*** Material for this exercise ***

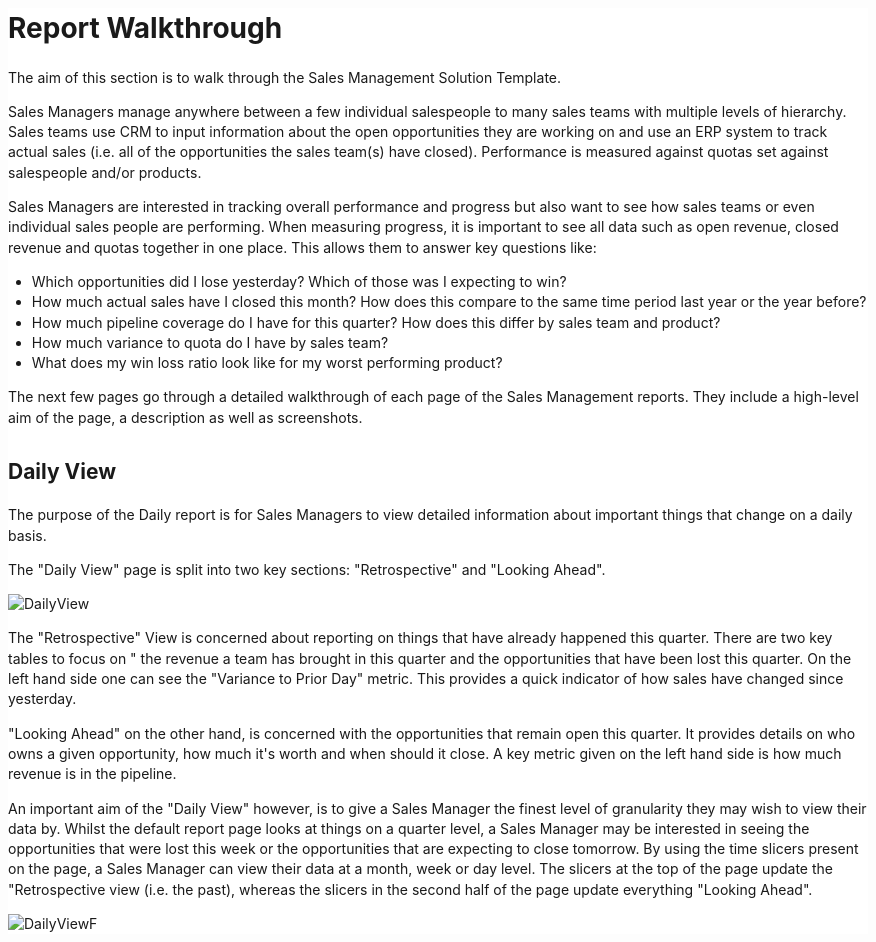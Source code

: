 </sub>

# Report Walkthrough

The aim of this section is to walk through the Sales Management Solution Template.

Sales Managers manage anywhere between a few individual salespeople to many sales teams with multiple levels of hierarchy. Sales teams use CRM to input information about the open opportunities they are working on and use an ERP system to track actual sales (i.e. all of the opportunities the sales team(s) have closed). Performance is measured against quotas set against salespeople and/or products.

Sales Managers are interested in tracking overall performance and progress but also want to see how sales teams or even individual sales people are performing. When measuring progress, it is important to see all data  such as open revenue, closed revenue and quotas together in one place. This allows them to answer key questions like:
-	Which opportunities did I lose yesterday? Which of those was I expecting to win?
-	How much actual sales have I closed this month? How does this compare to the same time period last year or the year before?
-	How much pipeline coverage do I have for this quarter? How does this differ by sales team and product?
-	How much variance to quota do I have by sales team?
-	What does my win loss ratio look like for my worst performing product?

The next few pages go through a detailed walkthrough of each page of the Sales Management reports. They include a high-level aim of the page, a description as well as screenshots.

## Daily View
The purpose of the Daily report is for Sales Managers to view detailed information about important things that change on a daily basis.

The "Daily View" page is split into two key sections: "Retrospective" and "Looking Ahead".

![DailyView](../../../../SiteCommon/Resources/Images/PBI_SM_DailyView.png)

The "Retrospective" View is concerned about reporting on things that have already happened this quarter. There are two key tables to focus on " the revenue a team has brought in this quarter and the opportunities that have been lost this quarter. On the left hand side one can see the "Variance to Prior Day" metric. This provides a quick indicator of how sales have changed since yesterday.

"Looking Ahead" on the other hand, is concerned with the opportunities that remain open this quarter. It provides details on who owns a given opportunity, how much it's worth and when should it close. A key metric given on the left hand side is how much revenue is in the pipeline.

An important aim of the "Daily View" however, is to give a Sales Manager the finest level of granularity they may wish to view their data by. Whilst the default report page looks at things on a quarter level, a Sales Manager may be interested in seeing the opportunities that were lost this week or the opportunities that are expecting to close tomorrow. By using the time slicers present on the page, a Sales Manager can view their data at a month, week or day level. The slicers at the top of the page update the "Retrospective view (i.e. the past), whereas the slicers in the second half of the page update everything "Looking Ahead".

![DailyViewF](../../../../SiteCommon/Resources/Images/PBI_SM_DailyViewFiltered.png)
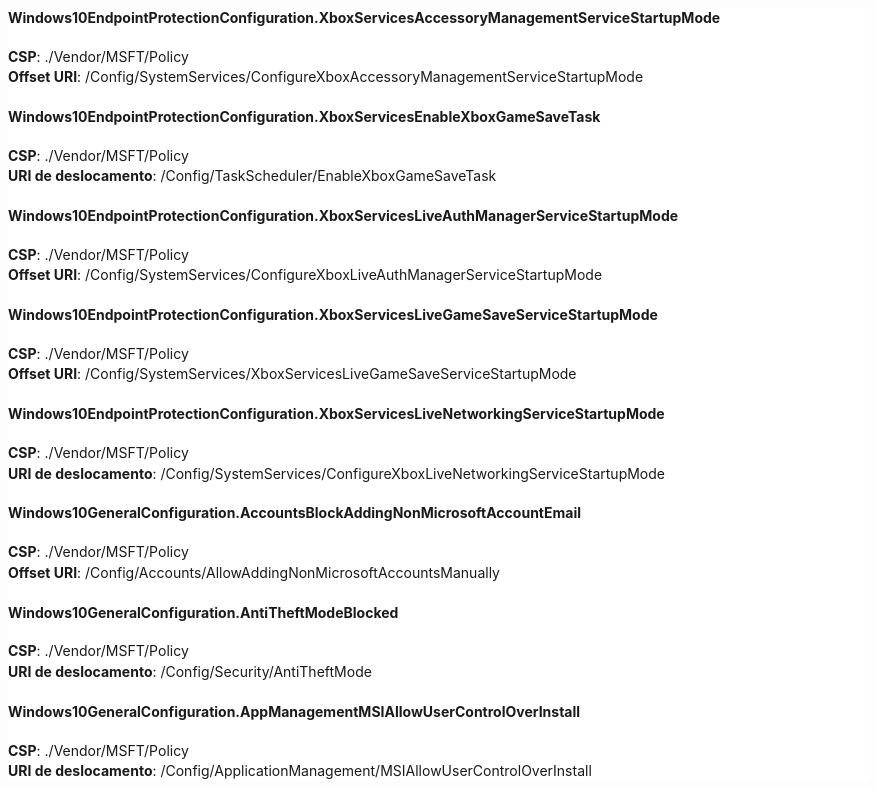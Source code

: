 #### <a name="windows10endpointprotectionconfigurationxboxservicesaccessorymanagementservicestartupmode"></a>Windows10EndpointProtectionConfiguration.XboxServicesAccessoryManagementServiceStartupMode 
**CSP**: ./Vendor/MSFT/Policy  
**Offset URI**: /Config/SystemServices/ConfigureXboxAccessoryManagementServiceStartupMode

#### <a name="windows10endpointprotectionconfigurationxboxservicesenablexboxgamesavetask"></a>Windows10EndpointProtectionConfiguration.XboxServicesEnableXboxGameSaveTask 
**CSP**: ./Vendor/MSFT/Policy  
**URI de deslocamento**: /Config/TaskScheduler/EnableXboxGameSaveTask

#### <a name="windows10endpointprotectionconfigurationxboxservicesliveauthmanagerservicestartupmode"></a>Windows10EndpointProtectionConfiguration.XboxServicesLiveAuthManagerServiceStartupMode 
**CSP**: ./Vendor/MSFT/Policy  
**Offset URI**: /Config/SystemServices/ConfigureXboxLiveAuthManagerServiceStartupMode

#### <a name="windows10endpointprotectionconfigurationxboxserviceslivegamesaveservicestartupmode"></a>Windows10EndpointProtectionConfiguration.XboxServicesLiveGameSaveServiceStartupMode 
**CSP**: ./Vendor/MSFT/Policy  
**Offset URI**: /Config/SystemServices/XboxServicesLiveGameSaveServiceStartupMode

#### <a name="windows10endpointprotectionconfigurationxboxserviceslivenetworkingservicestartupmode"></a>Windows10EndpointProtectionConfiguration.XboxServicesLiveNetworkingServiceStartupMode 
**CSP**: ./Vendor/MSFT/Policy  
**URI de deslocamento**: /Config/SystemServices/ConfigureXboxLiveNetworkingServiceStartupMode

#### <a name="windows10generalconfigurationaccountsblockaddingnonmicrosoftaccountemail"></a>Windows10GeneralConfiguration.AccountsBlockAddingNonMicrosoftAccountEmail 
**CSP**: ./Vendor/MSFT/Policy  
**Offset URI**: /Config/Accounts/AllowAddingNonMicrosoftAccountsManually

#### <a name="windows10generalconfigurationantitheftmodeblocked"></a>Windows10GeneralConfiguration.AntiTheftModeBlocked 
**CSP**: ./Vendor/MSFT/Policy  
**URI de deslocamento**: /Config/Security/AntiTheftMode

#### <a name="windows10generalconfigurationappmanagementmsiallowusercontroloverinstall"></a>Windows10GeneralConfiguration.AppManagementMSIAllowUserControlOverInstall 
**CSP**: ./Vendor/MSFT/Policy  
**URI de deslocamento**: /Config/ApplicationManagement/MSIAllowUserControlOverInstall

*** End of Material for this exercise ***
*** Material for this exercise ***

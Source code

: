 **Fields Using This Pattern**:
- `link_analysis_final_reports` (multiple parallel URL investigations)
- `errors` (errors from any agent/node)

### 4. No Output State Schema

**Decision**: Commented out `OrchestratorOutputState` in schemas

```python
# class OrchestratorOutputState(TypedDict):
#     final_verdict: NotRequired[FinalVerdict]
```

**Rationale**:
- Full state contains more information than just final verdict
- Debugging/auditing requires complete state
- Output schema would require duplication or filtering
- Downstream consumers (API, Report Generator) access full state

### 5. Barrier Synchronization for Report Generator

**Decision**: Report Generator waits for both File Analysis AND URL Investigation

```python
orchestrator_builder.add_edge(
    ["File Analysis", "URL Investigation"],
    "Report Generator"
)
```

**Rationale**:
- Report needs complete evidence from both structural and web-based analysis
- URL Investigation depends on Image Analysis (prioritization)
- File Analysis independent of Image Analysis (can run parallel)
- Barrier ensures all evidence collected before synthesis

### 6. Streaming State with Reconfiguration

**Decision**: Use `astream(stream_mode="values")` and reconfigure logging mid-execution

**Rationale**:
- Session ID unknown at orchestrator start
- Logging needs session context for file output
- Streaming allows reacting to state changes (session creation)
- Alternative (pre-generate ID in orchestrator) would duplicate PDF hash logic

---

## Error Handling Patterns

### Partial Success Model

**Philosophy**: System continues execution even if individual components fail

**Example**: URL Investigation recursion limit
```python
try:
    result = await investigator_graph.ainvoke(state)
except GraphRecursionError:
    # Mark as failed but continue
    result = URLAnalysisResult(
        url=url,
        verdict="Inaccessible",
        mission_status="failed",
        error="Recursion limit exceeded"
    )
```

*** End of Material for this exercise ***

§ Required action
Going down the listing above, begin printing at the line with "- Downstream consumers" and finish with the line with "reconfigure logging mid-execution", exactly as they appear.

§ Answer for this exercise
- Downstream consumers (API, Report Generator) access full state

### 5. Barrier Synchronization for Report Generator

**Decision**: Report Generator waits for both File Analysis AND URL Investigation

```python
orchestrator_builder.add_edge(
    ["File Analysis", "URL Investigation"],
    "Report Generator"
)
```

**Rationale**:
- Report needs complete evidence from both structural and web-based analysis
- URL Investigation depends on Image Analysis (prioritization)
- File Analysis independent of Image Analysis (can run parallel)
- Barrier ensures all evidence collected before synthesis

### 6. Streaming State with Reconfiguration

**Decision**: Use `astream(stream_mode="values")` and reconfigure logging mid-execution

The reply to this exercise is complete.